SOURCE DATA
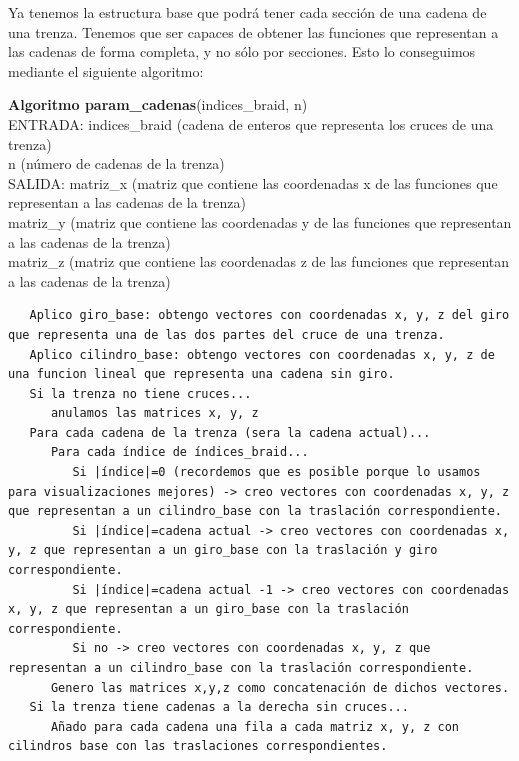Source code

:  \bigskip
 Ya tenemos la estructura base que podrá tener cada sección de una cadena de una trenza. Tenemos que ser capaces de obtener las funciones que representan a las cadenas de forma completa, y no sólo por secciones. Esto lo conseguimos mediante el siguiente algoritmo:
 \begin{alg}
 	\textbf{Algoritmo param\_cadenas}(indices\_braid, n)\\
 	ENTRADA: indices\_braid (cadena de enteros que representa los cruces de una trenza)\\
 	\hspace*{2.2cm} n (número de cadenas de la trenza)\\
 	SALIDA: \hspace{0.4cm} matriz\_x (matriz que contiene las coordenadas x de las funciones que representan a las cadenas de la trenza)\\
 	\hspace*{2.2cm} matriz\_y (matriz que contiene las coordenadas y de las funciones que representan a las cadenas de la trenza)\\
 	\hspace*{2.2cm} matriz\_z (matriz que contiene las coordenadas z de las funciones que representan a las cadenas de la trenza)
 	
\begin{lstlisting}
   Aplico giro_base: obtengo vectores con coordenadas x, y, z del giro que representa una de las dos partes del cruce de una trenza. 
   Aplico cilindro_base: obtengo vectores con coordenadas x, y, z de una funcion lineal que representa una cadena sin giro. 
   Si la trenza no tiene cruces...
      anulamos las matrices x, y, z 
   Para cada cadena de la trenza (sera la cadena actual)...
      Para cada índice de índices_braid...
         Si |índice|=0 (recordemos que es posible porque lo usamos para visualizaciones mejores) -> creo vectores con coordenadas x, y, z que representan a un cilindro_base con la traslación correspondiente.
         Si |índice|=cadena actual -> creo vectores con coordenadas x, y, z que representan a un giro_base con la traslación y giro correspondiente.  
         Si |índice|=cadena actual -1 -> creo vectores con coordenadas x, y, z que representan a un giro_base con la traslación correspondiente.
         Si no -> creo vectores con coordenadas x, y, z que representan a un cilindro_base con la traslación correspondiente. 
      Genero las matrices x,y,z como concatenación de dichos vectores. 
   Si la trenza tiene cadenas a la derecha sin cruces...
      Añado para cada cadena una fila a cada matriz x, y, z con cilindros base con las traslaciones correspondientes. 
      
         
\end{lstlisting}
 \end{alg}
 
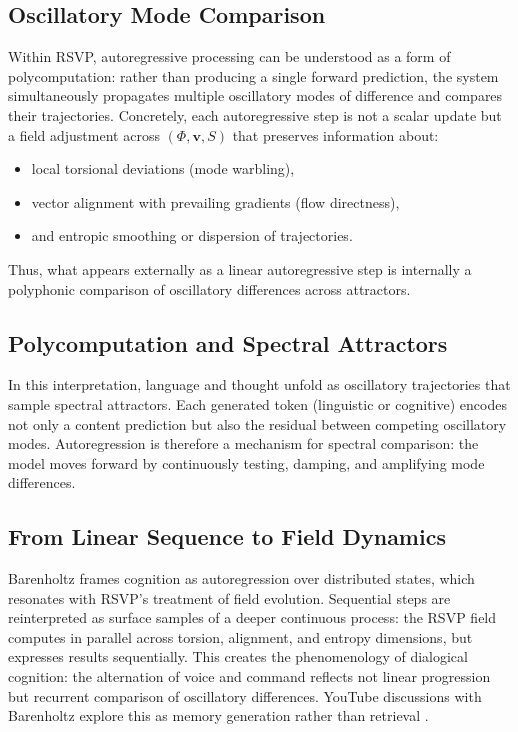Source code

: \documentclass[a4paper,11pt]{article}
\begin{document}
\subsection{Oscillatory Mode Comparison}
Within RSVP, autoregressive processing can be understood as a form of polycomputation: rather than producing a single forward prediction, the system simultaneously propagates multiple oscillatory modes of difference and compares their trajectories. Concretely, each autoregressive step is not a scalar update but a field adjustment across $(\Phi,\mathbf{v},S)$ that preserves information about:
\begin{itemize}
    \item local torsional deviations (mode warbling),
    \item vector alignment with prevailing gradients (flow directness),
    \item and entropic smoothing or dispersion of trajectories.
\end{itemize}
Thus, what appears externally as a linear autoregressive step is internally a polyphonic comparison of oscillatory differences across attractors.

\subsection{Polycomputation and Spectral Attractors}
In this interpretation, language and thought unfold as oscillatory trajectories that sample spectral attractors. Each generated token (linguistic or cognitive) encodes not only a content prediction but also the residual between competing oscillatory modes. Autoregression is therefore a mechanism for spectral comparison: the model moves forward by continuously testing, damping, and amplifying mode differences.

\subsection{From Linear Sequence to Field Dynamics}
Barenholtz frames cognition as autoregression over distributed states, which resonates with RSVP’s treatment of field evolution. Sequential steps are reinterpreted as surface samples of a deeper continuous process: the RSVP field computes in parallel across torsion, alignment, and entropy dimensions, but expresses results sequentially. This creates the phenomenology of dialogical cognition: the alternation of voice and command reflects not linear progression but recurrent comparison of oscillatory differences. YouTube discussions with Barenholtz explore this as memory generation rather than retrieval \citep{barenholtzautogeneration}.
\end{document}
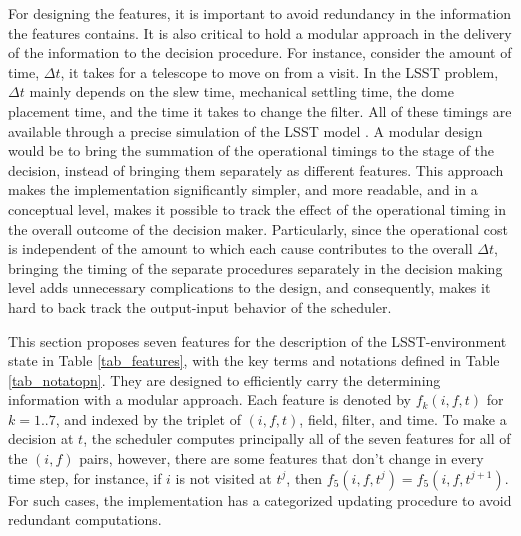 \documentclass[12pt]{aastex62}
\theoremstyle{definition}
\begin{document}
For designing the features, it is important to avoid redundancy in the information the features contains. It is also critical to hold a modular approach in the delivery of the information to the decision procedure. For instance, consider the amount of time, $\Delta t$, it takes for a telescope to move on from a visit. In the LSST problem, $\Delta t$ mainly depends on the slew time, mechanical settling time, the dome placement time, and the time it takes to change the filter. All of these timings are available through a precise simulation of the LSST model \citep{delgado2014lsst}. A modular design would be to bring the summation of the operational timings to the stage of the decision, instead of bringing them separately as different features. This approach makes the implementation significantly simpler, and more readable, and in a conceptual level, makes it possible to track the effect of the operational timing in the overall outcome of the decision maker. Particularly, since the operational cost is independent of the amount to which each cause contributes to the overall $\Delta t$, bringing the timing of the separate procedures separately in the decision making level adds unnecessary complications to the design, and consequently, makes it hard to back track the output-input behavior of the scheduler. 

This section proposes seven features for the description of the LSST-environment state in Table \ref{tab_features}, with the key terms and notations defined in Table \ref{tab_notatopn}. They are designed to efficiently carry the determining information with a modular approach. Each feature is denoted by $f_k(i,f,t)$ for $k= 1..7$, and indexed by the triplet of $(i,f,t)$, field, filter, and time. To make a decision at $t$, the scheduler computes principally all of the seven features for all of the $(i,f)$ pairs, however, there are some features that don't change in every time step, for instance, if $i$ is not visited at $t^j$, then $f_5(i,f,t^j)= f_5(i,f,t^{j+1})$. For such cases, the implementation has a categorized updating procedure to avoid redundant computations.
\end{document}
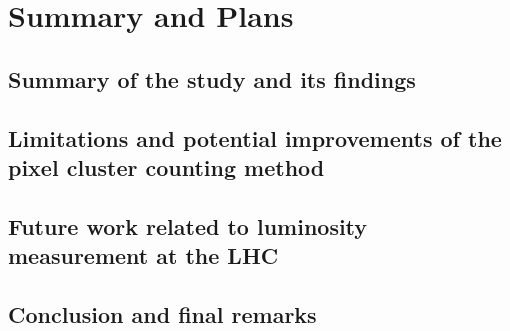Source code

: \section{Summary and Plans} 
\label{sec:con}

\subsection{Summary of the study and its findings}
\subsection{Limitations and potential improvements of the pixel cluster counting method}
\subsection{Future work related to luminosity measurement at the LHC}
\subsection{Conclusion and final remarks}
==
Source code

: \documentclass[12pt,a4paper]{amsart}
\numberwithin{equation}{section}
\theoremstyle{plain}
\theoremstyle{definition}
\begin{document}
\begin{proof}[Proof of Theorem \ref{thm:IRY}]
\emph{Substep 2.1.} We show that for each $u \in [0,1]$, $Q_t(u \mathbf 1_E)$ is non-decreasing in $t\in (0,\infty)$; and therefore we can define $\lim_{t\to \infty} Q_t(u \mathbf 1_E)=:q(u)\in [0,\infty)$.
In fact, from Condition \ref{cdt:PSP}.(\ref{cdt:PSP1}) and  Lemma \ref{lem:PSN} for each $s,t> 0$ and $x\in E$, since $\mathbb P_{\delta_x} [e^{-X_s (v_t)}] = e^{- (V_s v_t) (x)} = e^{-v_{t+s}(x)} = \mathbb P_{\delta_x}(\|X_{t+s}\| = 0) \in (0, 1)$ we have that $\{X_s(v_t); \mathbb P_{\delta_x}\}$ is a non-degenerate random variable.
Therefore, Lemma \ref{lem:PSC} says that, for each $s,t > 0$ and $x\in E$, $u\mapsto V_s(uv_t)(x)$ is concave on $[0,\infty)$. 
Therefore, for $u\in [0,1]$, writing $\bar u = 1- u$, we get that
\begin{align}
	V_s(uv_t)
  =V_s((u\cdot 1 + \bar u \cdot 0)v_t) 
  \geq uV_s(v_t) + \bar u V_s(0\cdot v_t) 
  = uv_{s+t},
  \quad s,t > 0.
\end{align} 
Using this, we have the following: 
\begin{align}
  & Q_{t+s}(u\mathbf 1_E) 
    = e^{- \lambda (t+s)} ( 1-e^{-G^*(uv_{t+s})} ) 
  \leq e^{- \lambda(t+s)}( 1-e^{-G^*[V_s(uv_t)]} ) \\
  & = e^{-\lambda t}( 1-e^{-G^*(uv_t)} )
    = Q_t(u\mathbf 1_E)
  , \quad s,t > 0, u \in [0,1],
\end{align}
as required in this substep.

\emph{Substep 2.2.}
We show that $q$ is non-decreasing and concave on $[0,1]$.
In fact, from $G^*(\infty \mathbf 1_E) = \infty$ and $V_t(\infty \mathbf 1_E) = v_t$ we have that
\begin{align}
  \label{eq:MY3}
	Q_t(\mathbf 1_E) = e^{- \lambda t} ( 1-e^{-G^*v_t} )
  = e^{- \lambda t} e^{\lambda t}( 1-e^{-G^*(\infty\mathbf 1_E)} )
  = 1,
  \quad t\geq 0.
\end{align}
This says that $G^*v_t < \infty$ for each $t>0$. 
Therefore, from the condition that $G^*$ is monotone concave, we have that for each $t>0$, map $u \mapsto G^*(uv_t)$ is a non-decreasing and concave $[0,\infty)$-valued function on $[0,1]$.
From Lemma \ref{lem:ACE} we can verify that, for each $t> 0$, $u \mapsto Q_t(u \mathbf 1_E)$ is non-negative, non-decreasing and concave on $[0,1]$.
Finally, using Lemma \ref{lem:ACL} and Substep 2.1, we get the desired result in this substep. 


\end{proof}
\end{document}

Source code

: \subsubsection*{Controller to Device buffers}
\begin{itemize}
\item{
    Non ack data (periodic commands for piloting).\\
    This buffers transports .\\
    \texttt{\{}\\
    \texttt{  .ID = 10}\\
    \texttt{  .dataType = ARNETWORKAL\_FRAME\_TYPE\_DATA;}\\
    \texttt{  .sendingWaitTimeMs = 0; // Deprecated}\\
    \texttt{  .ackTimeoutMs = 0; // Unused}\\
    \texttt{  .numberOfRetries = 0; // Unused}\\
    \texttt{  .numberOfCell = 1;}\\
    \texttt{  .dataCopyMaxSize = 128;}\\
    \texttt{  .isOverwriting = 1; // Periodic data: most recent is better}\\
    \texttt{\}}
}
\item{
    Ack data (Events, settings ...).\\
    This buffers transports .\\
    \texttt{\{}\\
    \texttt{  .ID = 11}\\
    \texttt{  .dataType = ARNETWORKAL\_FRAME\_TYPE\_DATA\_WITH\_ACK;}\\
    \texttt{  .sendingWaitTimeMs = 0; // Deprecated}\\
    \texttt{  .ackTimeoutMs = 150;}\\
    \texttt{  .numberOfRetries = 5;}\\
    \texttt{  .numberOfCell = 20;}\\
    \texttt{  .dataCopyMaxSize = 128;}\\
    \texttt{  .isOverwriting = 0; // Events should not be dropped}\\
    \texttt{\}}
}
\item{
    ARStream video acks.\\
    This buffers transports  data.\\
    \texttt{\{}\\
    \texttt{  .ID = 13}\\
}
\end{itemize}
--
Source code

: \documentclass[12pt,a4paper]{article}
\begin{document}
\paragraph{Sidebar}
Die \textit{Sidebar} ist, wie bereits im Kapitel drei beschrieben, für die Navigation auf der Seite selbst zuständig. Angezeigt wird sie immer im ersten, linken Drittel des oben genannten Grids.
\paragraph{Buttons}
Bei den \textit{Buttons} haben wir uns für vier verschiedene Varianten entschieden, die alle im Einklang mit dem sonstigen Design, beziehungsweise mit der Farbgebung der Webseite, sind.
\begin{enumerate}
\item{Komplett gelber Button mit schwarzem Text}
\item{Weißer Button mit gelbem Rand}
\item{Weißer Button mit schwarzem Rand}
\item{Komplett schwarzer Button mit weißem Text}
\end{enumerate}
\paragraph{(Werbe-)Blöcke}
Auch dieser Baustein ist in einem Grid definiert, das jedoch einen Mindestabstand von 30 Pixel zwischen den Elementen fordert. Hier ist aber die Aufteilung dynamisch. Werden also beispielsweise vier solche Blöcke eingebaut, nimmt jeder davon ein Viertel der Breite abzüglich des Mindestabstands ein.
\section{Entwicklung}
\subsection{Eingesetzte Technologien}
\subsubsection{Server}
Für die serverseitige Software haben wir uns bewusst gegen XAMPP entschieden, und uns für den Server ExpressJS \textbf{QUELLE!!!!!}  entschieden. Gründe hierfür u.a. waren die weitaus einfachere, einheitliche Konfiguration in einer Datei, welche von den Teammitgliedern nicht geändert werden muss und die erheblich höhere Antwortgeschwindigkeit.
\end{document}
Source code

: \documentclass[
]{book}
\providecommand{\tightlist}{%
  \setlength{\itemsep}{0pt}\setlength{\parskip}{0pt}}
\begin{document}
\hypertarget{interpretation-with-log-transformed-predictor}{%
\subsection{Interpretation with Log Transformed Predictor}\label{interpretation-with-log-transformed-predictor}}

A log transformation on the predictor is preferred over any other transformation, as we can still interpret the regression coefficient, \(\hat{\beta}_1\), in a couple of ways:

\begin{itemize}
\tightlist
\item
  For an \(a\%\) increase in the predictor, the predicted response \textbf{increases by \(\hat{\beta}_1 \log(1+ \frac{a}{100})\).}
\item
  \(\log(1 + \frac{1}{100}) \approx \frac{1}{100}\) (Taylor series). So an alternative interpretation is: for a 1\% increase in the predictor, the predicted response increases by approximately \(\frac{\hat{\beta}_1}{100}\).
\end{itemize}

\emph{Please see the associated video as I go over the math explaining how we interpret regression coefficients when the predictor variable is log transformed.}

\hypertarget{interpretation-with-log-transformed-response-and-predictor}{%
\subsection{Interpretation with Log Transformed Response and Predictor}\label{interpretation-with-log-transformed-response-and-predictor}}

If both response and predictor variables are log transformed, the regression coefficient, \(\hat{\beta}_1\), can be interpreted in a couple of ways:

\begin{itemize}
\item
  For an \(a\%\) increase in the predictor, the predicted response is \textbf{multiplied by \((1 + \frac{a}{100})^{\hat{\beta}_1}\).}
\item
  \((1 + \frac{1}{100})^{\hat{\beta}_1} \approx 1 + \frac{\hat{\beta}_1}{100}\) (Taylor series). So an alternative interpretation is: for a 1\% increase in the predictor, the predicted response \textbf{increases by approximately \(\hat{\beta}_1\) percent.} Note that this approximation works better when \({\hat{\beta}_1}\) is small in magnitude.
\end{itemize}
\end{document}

EXERCISE INSTRUCTIONS
Looking at the entries above, say how many lines contain the word "ackTimeoutMs". Nothing but the number is needed.

ANSWER TO THE PROBLEM
2